Sunday, January 15, 2012

The Beacon: my editorial 2011.12

Editor: Bullies

I wasn’t going to write about bullying. I am up to here with this subject. Give me something else to think about, please. But….it’s still there.

Two junior high BFFs, brainy teacher’s pets at the top of the class, both freckled, both science and music geeks. My daughter, now in her 20s, tells me that she was bullied by the blond soccer star and I never knew it real time. Her BFF was bullied too but we knew about it because she complained and was miserable. There were no suicides. The annoyance never got physical and did not continue into 10th grade. No one shot anyone.

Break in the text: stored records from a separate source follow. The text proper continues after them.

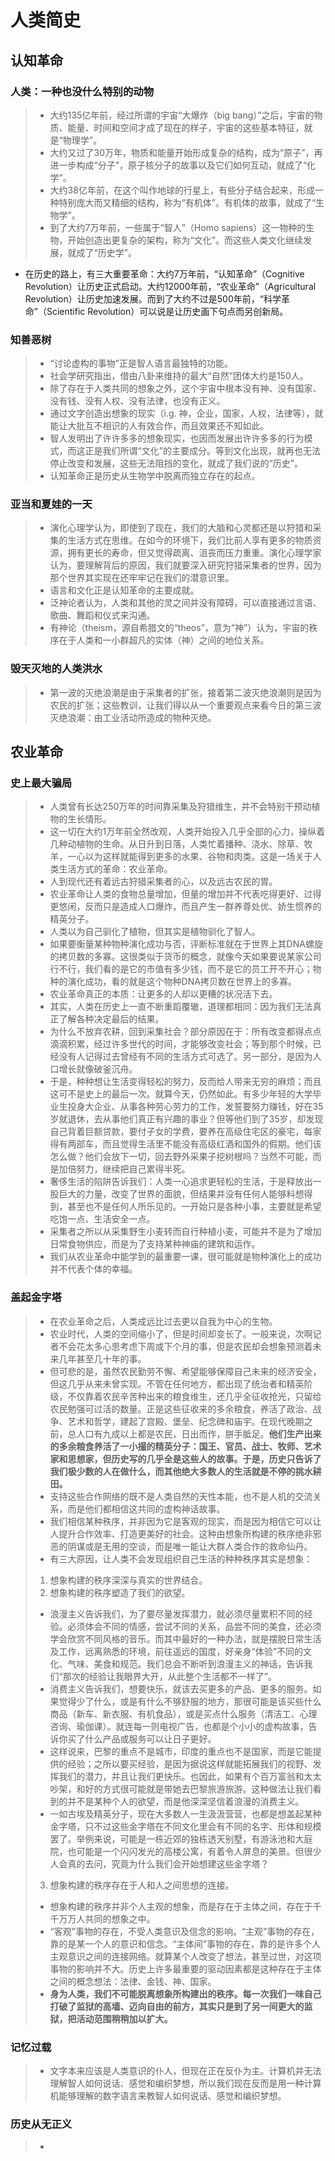 # 人类简史

## 认知革命

### 人类：一种也没什么特别的动物

> - 大约135亿年前，经过所谓的宇宙“大爆炸（big bang）”之后，宇宙的物质、能量、时间和空间才成了现在的样子，宇宙的这些基本特征，就是“物理学”。
> - 大约又过了30万年，物质和能量开始形成复杂的结构，成为“原子”，再进一步构成“分子”，原子核分子的故事以及它们如何互动，就成了“化学”。
> - 大约38亿年前，在这个叫作地球的行星上，有些分子结合起来，形成一种特别庞大而又精细的结构，称为“有机体”。有机体的故事，就成了“生物学”。
> - 到了大约7万年前，一些属于“智人”（Homo sapiens）这一物种的生物，开始创造出更复杂的架构，称为“文化”。而这些人类文化继续发展，就成了“历史学”。
- 在历史的路上，有三大重要革命：大约7万年前，“认知革命”（Cognitive Revolution）让历史正式启动。大约12000年前，“农业革命”（Agricultural Revolution）让历史加速发展。而到了大约不过是500年前，“科学革命”（Scientific Revolution）可以说是让历史画下句点而另创新局。

### 知善恶树

> - “讨论虚构的事物”正是智人语言最独特的功能。
> - 社会学研究指出，借由八卦来维持的最大“自然”团体大约是150人。
> - 除了存在于人类共同的想象之外，这个宇宙中根本没有神、没有国家、没有钱、没有人权、没有法律，也没有正义。
> - 通过文字创造出想象的现实（i.g. 神，企业，国家，人权，法律等），就能让大批互不相识的人有效合作，而且效果还不知如此。
> - 智人发明出了许许多多的想象现实，也因而发展出许许多多的行为模式，而这正是我们所谓“文化”的主要成分。等到文化出现，就再也无法停止改变和发展，这些无法阻挡的变化，就成了我们说的“历史”。
> - 认知革命正是历史从生物学中脱离而独立存在的起点。

### 亚当和夏娃的一天

> - 演化心理学认为，即使到了现在，我们的大脑和心灵都还是以狩猎和采集的生活方式在思维。在如今的环境下，我们比前人享有更多的物质资源，拥有更长的寿命，但又觉得疏离、沮丧而压力重重。演化心理学家认为，要理解背后的原因，我们就要深入研究狩猎采集者的世界，因为那个世界其实现在还牢牢记在我们的潜意识里。
> - 语言和文化正是认知革命的主要成就。
> - 泛神论者认为，人类和其他的灵之间并没有障碍，可以直接通过言语、歌曲、舞蹈和仪式来沟通。
> - 有神论（theism，源自希腊文的“theos”，意为“神”）认为，宇宙的秩序在于人类和一小群超凡的实体（神）之间的地位关系。

### 毁天灭地的人类洪水
> - 第一波的灭绝浪潮是由于采集者的扩张，接着第二波灭绝浪潮则是因为农民的扩张；这些教训，让我们得以从一个重要观点来看今日的第三波灭绝浪潮：由工业活动所造成的物种灭绝。

## 农业革命

### 史上最大骗局
> - 人类曾有长达250万年的时间靠采集及狩猎维生，并不会特别干预动植物的生长情形。
> - 这一切在大约1万年前全然改观，人类开始投入几乎全部的心力，操纵着几种动植物的生命。从日升到日落，人类忙着播种、浇水、除草、牧羊，一心以为这样就能得到更多的水果、谷物和肉类。这是一场关于人类生活方式的革命：农业革命。
> - 人到现代还有着远古狩猎采集者的心，以及远古农民的胃。
> - 农业革命让人类的食物总量增加，但量的增加并不代表吃得更好、过得更悠闲，反而只是造成人口爆炸，而且产生一群养尊处优、娇生惯养的精英分子。
> - 人类以为自己驯化了植物，但其实是植物驯化了智人。
> - 如果要衡量某种物种演化成功与否，评断标准就在于世界上其DNA螺旋的拷贝数的多寡。这很类似于货币的概念，就像今天如果要说某家公司行不行，我们看的是它的市值有多少钱，而不是它的员工开不开心；物种的演化成功，看的就是这个物种DNA拷贝数在世界上的多寡。
> - 农业革命真正的本质：让更多的人却以更糟的状况活下去。
> - 其实，人类在历史上一直不断重蹈覆辙，道理都相同：因为我们无法真正了解各种决定最后的结果。
> - 为什么不放弃农耕，回到采集社会？部分原因在于：所有改变都得点点滴滴积累，经过许多世代的时间，才能够改变社会；等到那个时候，已经没有人记得过去曾经有不同的生活方式可选了。另一部分，是因为人口增长就像破釜沉舟。
> - 于是，种种想让生活变得轻松的努力，反而给人带来无穷的麻烦；而且这可不是史上的最后一次。就算今天，仍然如此。有多少年轻的大学毕业生投身大企业、从事各种劳心劳力的工作，发誓要努力赚钱，好在35岁就退休，去从事他们真正有兴趣的事业？但等他们到了35岁，却发现自己背着巨额贷款，要付子女的学费，要养在高级住宅区的豪宅，每家得有两部车，而且觉得生活里不能没有高级红酒和国外的假期。他们该怎么做？他们会放下一切，回去野外采果子挖树根吗？当然不可能，而是加倍努力，继续把自己累得半死。
> - 奢侈生活的陷阱告诉我们：人类一心追求更轻松的生活，于是释放出一股巨大的力量，改变了世界的面貌，但结果并没有任何人能够料想得到，甚至也不是任何人所乐见的。一开始只是各种小事，主要就是希望吃饱一点、生活安全一点。
> - 采集者之所以从采集野生小麦转而自行种植小麦，可能并不是为了增加日常食物供应，而是为了支持某种神庙的建筑和运作。
> - 我们从农业革命中能学到的最重要一课，很可能就是物种演化上的成功并不代表个体的幸福。

### 盖起金字塔
> - 在农业革命之后，人类成远比过去更以自我为中心的生物。
> - 农业时代，人类的空间缩小了，但是时间却变长了。一般来说，次啊记者不会花太多心思考虑下周或下个月的事，但是农民却会想象预测着未来几年甚至几十年的事。
> - 但可悲的是，虽然农民勤劳不懈、希望能够保障自己未来的经济安全，但这几乎从来未曾实现。不管在任何地方，都出现了统治者和精英阶级，不仅靠着农民辛苦种出来的粮食维生，还几乎全征收抢光，只留给农民勉强可过活的数量。正是这些征收来的多余粮食，养活了政治、战争、艺术和哲学，建起了宫殿、堡垒、纪念碑和庙宇。在现代晚期之前，总人口有九成以上都是农民，日出而作，胼手胝足。**他们生产出来的多余粮食养活了一小撮的精英分子：国王、官员、战士、牧师、艺术家和思想家，但历史写的几乎全是这些人的故事。于是，历史只告诉了我们极少数的人在做什么，而其他绝大多数人的生活就是不停的挑水耕田。**
> - 支持这些合作网络的既不是人类自然的天性本能，也不是人机的交流关系，而是他们都相信这共同的虚构神话故事。
> - 我们相信某种秩序，并非因为它是客观的现实，而是因为相信它可以让人提升合作效率、打造更美好的社会。这种由想象所构建的秩序绝非邪恶的阴谋或是无用的空谈，而是唯一能让大群人类合作的救命仙丹。
> - 有三大原因，让人类不会发现组织自己生活的种种秩序其实是想象：
> 1. 想象构建的秩序深深与真实的世界结合。 
> 2. 想象构建的秩序塑造了我们的欲望。
> - 浪漫主义告诉我们，为了要尽量发挥潜力，就必须尽量累积不同的经验。必须体会不同的情感，尝试不同的关系，品尝不同的美食，还必须学会欣赏不同风格的音乐。而其中最好的一种办法，就是摆脱日常生活及工作，远离熟悉的环境，前往遥远的国度，好亲身“体验”不同的文化、气味、美食和规范。我们总会不断听到浪漫主义的神话，告诉我们“那次的经验让我眼界大开，从此整个生活都不一样了”。
> - 消费主义告诉我们，想要快乐，就该去买更多的产品、更多的服务。如果觉得少了什么，或是有什么不够舒服的地方，那很可能是该买些什么商品（新车、新衣服、有机食品），或是买点什么服务（清洁工、心理咨询、瑜伽课）。就连每一则电视广告，也都是个小小的虚构故事，告诉你买了什么产品或服务可以让日子更好。
> - 这样说来，巴黎的重点不是城市，印度的重点也不是国家，而是它能提供的经验；之所以要买经验，是因为据说这样就能拓展我们的视野、发挥我们的潜力，并且让我们更快乐。也因此，如果有个百万富翁和太太吵架，和好的方式很可能就是带她去巴黎旅游旅游。这种做法让我们看到的并不是某种个人的欲望，而是他深深坚信着浪漫的消费主义。
> - 一如古埃及精英分子，现在大多数人一生汲汲营营，也都是想盖起某种金字塔，只不过这些金字塔在不同文化里会有不同的名字、形体和规模罢了。举例来说，可能是一栋近郊的独栋透天别墅，有游泳池和大庭院，也可能是一个闪闪发光的高楼公寓，有着令人屏息的美景。但很少人会真的去问，究竟为什么我们会开始想建这些金字塔？
> 3. 想象构建的秩序存在于人和人之间思想的连接。
> - 想象构建的秩序并非个人主观的想象，而是存在于主体之间，存在于千千万万人共同的想象之中。
> - “客观”事物的存在，不受人类意识及信念的影响。“主观”事物的存在，靠的是某一个人的意识和信念。“主体间”事物的存在，靠的是许多个人主观意识之间的连接网络。就算某个人改变了想法，甚至过世，对这项事物的影响并不大。历史上许多最重要的驱动因素都是这种存在于主体之间的概念想法：法律、金钱、神、国家。
> - **身为人类，我们不可能脱离想象所构建出的秩序。每一次我们一味自己打破了监狱的高墙、迈向自由的前方，其实只是到了另一间更大的监狱，把活动范围稍稍加以扩大。**

### 记忆过载
> - 文字本来应该是人类意识的仆人，但现在正在反仆为主。计算机并无法理解智人如何说话、感觉和编织梦想，所以我们现在反而是用一种计算机能够理解的数字语言来教智人如何说话、感觉和编织梦想。

### 历史从无正义
> - 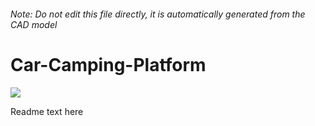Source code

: ###### Note: Do not edit this file directly, it is automatically generated from the CAD model

# Car-Camping-Platform

![](/project.svg)



 Readme text here



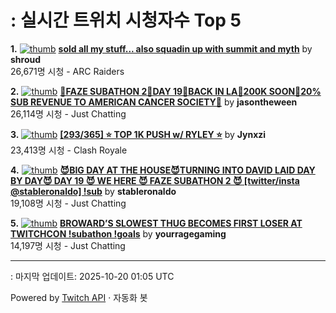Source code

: # : 실시간 트위치 시청자수 Top 5

**1.** [![thumb](https://static-cdn.jtvnw.net/previews-ttv/live_user_shroud-320x180.jpg)](https://twitch.tv/shroud)
**[sold all my stuff... also squadin up with summit and myth](https://twitch.tv/shroud)** by **shroud**<br>26,671명 시청  - ARC Raiders

**2.** [![thumb](https://static-cdn.jtvnw.net/previews-ttv/live_user_jasontheween-320x180.jpg)](https://twitch.tv/jasontheween)
**[🔴FAZE SUBATHON 2🔴DAY 19🔴BACK IN LA🔴200K SOON🔴20% SUB REVENUE TO AMERICAN CANCER SOCIETY🔴](https://twitch.tv/jasontheween)** by **jasontheween**<br>26,114명 시청  - Just Chatting

**3.** [![thumb](https://static-cdn.jtvnw.net/previews-ttv/live_user_jynxzi-320x180.jpg)](https://twitch.tv/Jynxzi)
**[[293/365] ⭐️ TOP 1K PUSH w/ RYLEY ⭐️](https://twitch.tv/Jynxzi)** by **Jynxzi**<br>23,413명 시청  - Clash Royale

**4.** [![thumb](https://static-cdn.jtvnw.net/previews-ttv/live_user_stableronaldo-320x180.jpg)](https://twitch.tv/stableronaldo)
**[😈BIG DAY AT THE HOUSE😈TURNING INTO DAVID LAID DAY BY DAY😈 DAY 19 😈 WE HERE 😈 FAZE SUBATHON 2 😈 [twitter/insta @stableronaldo] !sub](https://twitch.tv/stableronaldo)** by **stableronaldo**<br>19,108명 시청  - Just Chatting

**5.** [![thumb](https://static-cdn.jtvnw.net/previews-ttv/live_user_yourragegaming-320x180.jpg)](https://twitch.tv/yourragegaming)
**[BROWARD’S SLOWEST THUG BECOMES FIRST LOSER AT TWITCHCON !subathon !goals](https://twitch.tv/yourragegaming)** by **yourragegaming**<br>14,197명 시청  - Just Chatting


---
: 마지막 업데이트: 2025-10-20 01:05 UTC

Powered by [Twitch API](https://dev.twitch.tv/docs/api/reference) · 자동화 봇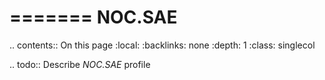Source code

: 

=======
NOC.SAE
=======

.. contents:: On this page
    :local:
    :backlinks: none
    :depth: 1
    :class: singlecol

.. todo::
    Describe *NOC.SAE* profile


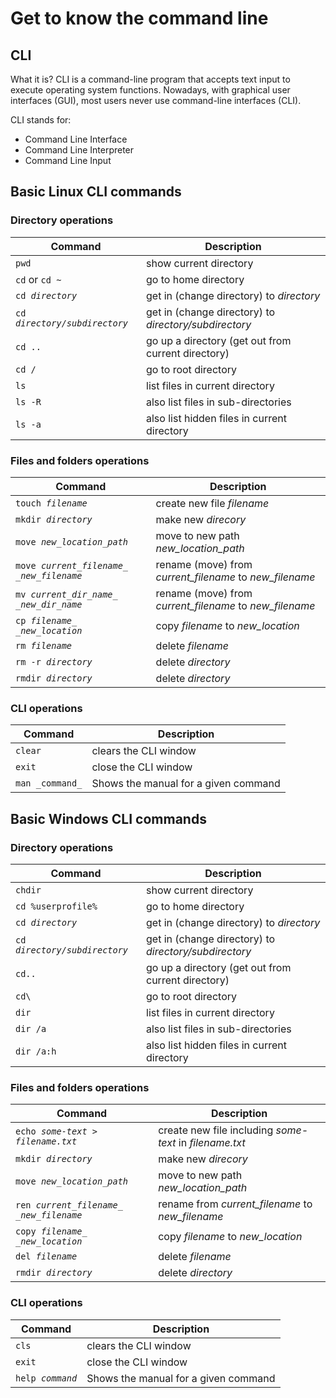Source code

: # Get to know the command line

## CLI

What it is?
CLI is a command-line program that accepts text input to execute operating system functions. Nowadays, with graphical user interfaces (GUI), most users never use command-line interfaces (CLI).

CLI stands for:

- Command Line Interface
- Command Line Interpreter
- Command Line Input

## Basic Linux CLI commands

### Directory operations

| Command                         | Description                                           |
| ------------------------------- | ----------------------------------------------------- |
| `pwd`                           | show current directory                                |
| `cd` or `cd ~`                  | go to home directory                                  |
| `cd `_`directory`_              | get in (change directory) to _directory_              |
| `cd `_`directory/subdirectory`_ | get in (change directory) to _directory/subdirectory_ |
| `cd ..`                         | go up a directory (get out from current directory)    |
| `cd /`                          | go to root directory                                  |
| `ls`                            | list files in current directory                       |
| `ls -R`                         | also list files in sub-directories                    |
| `ls -a`                         | also list hidden files in current directory           |

### Files and folders operations

| Command                                    | Description                                             |
| ------------------------------------------ | ------------------------------------------------------- |
| `touch `_`filename`_                       | create new file _filename_                              |
| `mkdir `_`directory`_                      | make new _direcory_                                     |
| `move `_`new_location_path`_               | move to new path _new_location_path_                    |
| `move `_`current_filename_ _new_filename`_ | rename (move) from _current_filename_ to _new_filename_ |
| `mv `_`current_dir_name_ _new_dir_name`_   | rename (move) from _current_filename_ to _new_filename_ |
| `cp `_`filename_ _new_location`_           | copy _filename_ to _new_location_                       |
| `rm `_`filename`_                          | delete _filename_                                       |
| `rm -r `_`directory`_                      | delete _directory_                                      |
| `rmdir `_`directory`_                      | delete _directory_                                      |

### CLI operations

| Command         | Description                          |
| --------------- | ------------------------------------ |
| `clear`         | clears the CLI window                |
| `exit`          | close the CLI window                 |
| `man _command_` | Shows the manual for a given command |

## Basic Windows CLI commands

### Directory operations

| Command                         | Description                                           |
| ------------------------------- | ----------------------------------------------------- |
| `chdir`                         | show current directory                                |
| `cd %userprofile%`              | go to home directory                                  |
| `cd `_`directory`_              | get in (change directory) to _directory_              |
| `cd `_`directory/subdirectory`_ | get in (change directory) to _directory/subdirectory_ |
| `cd..`                          | go up a directory (get out from current directory)    |
| `cd\`                           | go to root directory                                  |
| `dir`                           | list files in current directory                       |
| `dir /a`                        | also list files in sub-directories                    |
| `dir /a:h`                      | also list hidden files in current directory           |

### Files and folders operations

| Command                                   | Description                                             |
| ----------------------------------------- | ------------------------------------------------------- |
| `echo `_`some-text > filename.txt `_      | create new file including _some-text_ in _filename.txt_ |
| `mkdir `_`directory`_                     | make new _direcory_                                     |
| `move `_`new_location_path`_              | move to new path _new_location_path_                    |
| `ren `_`current_filename_ _new_filename`_ | rename from _current_filename_ to _new_filename_        |
| `copy `_`filename_ _new_location`_        | copy _filename_ to _new_location_                       |
| `del `_`filename`_                        | delete _filename_                                       |
| `rmdir `_`directory`_                     | delete _directory_                                      |

### CLI operations

| Command            | Description                          |
| ------------------ | ------------------------------------ |
| `cls`              | clears the CLI window                |
| `exit`             | close the CLI window                 |
| `help `_`command`_ | Shows the manual for a given command |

Bullying is common. Bullying is natural. Bullies are famous. When you are weak, sometimes hurting someone else makes you feel strong. We know that bullies are not happy campers. They may be beaten, harassed, or neglected at home. They may have no supportive relationships. They may be full of self hatred. They may be unloved. Some people choose misery. Cutters, bullies. Are they looking for confirmation of existence? I inflict pain therefore I am?

Google “Character Ed Word of the Month” and wait 0.34 seconds. You get 425,000,000 hits. If our children write a story or sing a song about the Word of the Month, can they learn Fairness, Honesty, or Kindness if the adults around them do not model those qualities? If a child gets cruel treatment at home or at school for being some adult’s idea of annoying, it’s not easy to become an upstanding citizen. My mother smoked and Dad told me you were allowed to go 5 miles/hour over the speed limit when we caught him speeding. I know for sure 3 of the 4 kids in my family smoked at some time. It just doesn’t work to tell kids to do as I say with a cigarette in your mouth and we cannot be surprised to find we’ve raised a bully if we are bullies ourselves.

Sometimes the worst part of bullying is the sure knowledge that adults see it and can’t be bothered to do anything about it. Any anti-bullying program must include training for the adults around our children. All the adults in a school building need to be involved. The fashionable jargon is the concept of a building culture. A school building is a society and its culture includes norms of behavior and attitude that affect all members. It is hard but not impossible to make school a safe and nurturing place both for bullies and for their victims.

New York State has mandated that all public schools put in place programs that address diversity tolerance. PTA members need to be involved in the development of these programs and are ideally positioned to weigh in on the need to involve teachers and parents as well as kids.

Be the advocates for the children in your world. Be the PTA.